═════ Data to examine ═════

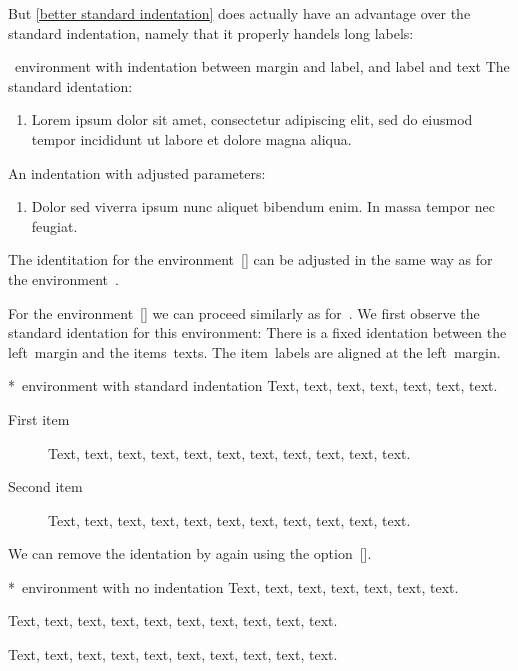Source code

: But \cref{better standard indentation} does actually have an advantage over the standard indentation, namely that it properly handels long labels:
\begin{showlatex}{~environment with indentation between margin and label, and label and text}
The standard identation:
\begin{enumerate}[label = {(Latin \arabic*)}]
  \item
  Lorem ipsum dolor sit amet, consectetur adipiscing elit, sed do eiusmod tempor incididunt ut labore et dolore magna aliqua.
\end{enumerate}
An indentation with adjusted parameters:
\begin{enumerate}[label = {(Latin \arabic*)}, wide = 0pt, leftmargin = *, labelindent = \parindent]
  \item
  Dolor sed viverra ipsum nunc aliquet bibendum enim.
  In massa tempor nec feugiat.
\end{enumerate}
\end{showlatex}

The identitation for the environment~[\envname] can be adjusted in the same way as for the environment~.

For the environment~[\envname] we can proceed similarly as for~.
We first observe the standard identation for this environment:
There is a fixed identation between the left~margin and the items~texts.
The item~labels are aligned at the left~margin.
\begin{showlatex}*{~environment with standard indentation}
Text, text, text, text, text, text, text.
\begin{description}
  \item[First item]
    Text, text, text, text, text, text, text, text, text, text, text.
  \item[Second item]
     Text, text, text, text, text, text, text, text, text, text, text.
\end{description}
\end{showlatex}
We can remove the identation by again using the option~[\optname].
\begin{showlatex}*{~environment with no indentation}
Text, text, text, text, text, text, text.
\begin{description}[wide = 0pt]
  \item[First item]
    Text, text, text, text, text, text, text, text, text, text.
  \item[Second item]
     Text, text, text, text, text, text, text, text, text, text.
\end{description}
\end{showlatex}

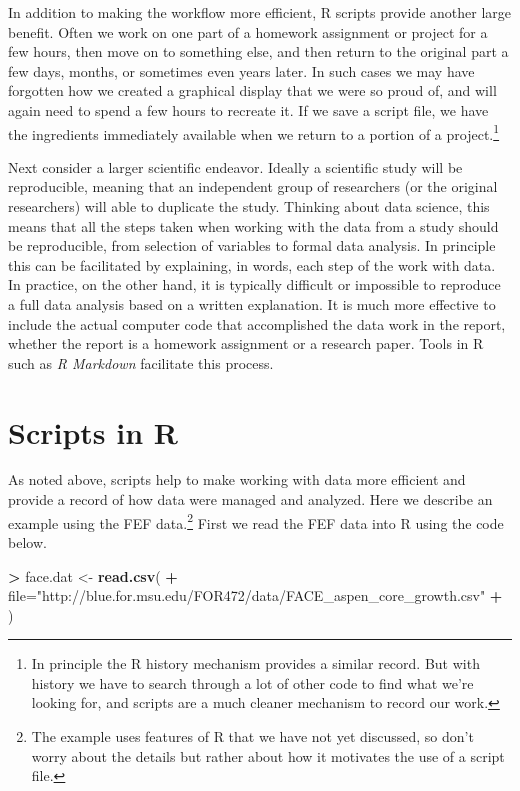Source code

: \documentclass[]{krantz}
\makeatletter
\newenvironment{Shaded}{\begin{snugshade}}{\end{snugshade}}
\newcommand{\DataTypeTok}[1]{\textcolor[rgb]{0.27,0.27,0.27}{#1}}
\newcommand{\KeywordTok}[1]{\textcolor[rgb]{0.27,0.27,0.27}{\textbf{#1}}}
\newcommand{\NormalTok}[1]{#1}
\newcommand{\OperatorTok}[1]{\textcolor[rgb]{0.43,0.43,0.43}{\textbf{#1}}}
\newcommand{\StringTok}[1]{\textcolor[rgb]{0.5,0.5,0.5}{#1}}
\newenvironment{kframe}{%
\medskip{}
\setlength{\fboxsep}{.8em}
 \def\at@end@of@kframe{}%
 \ifinner\ifhmode%
  \def\at@end@of@kframe{\end{minipage}}%
  \begin{minipage}{\columnwidth}%
 \fi\fi%
 \def\FrameCommand##1{\hskip\@totalleftmargin \hskip-\fboxsep
 \colorbox{shadecolor}{##1}\hskip-\fboxsep
     \hskip-\linewidth \hskip-\@totalleftmargin \hskip\columnwidth}%
 \MakeFramed {\advance\hsize-\width
   \@totalleftmargin\z@ \linewidth\hsize
   \@setminipage}}%
 {\par\unskip\endMakeFramed%
 \at@end@of@kframe}
\renewenvironment{Shaded}{\begin{kframe}}{\end{kframe}}
\makeatother
\begin{document}
In addition to making the workflow more efficient, R scripts provide another large benefit. Often we work on one part of a homework assignment or project for a few hours, then move on to something else, and then return to the original part a few days, months, or sometimes even years later. In such cases we may have forgotten how we created a graphical display that we were so proud of, and will again need to spend a few hours to recreate it. If we save a script file, we have the ingredients immediately available when we return to a portion of a project.\footnote{In principle the R history mechanism provides a similar record. But with history we have to search through a lot of other code to find what we're looking for, and scripts are a much cleaner mechanism to record our work.}

Next consider a larger scientific endeavor. Ideally a scientific study will be reproducible, meaning that an independent group of researchers (or the original researchers) will able to duplicate the study. Thinking about data science, this means that all the steps taken when working with the data from a study should be reproducible, from selection of variables to formal data analysis. In principle this can be facilitated by explaining, in words, each step of the work with data. In practice, on the other hand, it is typically difficult or impossible to reproduce a full data analysis based on a written explanation. It is much more effective to include the actual computer code that accomplished the data work in the report, whether the report is a homework assignment or a research paper. Tools in R such as \emph{R Markdown} facilitate this process.

\hypertarget{scripts-in-r}{%
\section{Scripts in R}\label{scripts-in-r}}

As noted above, scripts help to make working with data more efficient and provide a record of how data were managed and analyzed. Here we describe an example using the FEF data.\footnote{The example uses features of R that we have not yet discussed, so don't worry about the details but rather about how it motivates the use of a script file.} First we read the FEF data into R using the code below.

\begin{Shaded}
\begin{Highlighting}[]
\OperatorTok{>}\StringTok{ }\NormalTok{face.dat <-}\StringTok{ }\KeywordTok{read.csv}\NormalTok{(}
\OperatorTok{+}\StringTok{     }\DataTypeTok{file=}\StringTok{"http://blue.for.msu.edu/FOR472/data/FACE_aspen_core_growth.csv"}
\OperatorTok{+}\StringTok{ }\NormalTok{)}
\end{Highlighting}
\end{Shaded}
\end{document}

═════

## The problem
Scan the data above, find each line with "Shaded", and copy it.

## Result of this task
\newenvironment{Shaded}{\begin{snugshade}}{\end{snugshade}}
\renewenvironment{Shaded}{\begin{kframe}}{\end{kframe}}
\begin{Shaded}
\end{Shaded}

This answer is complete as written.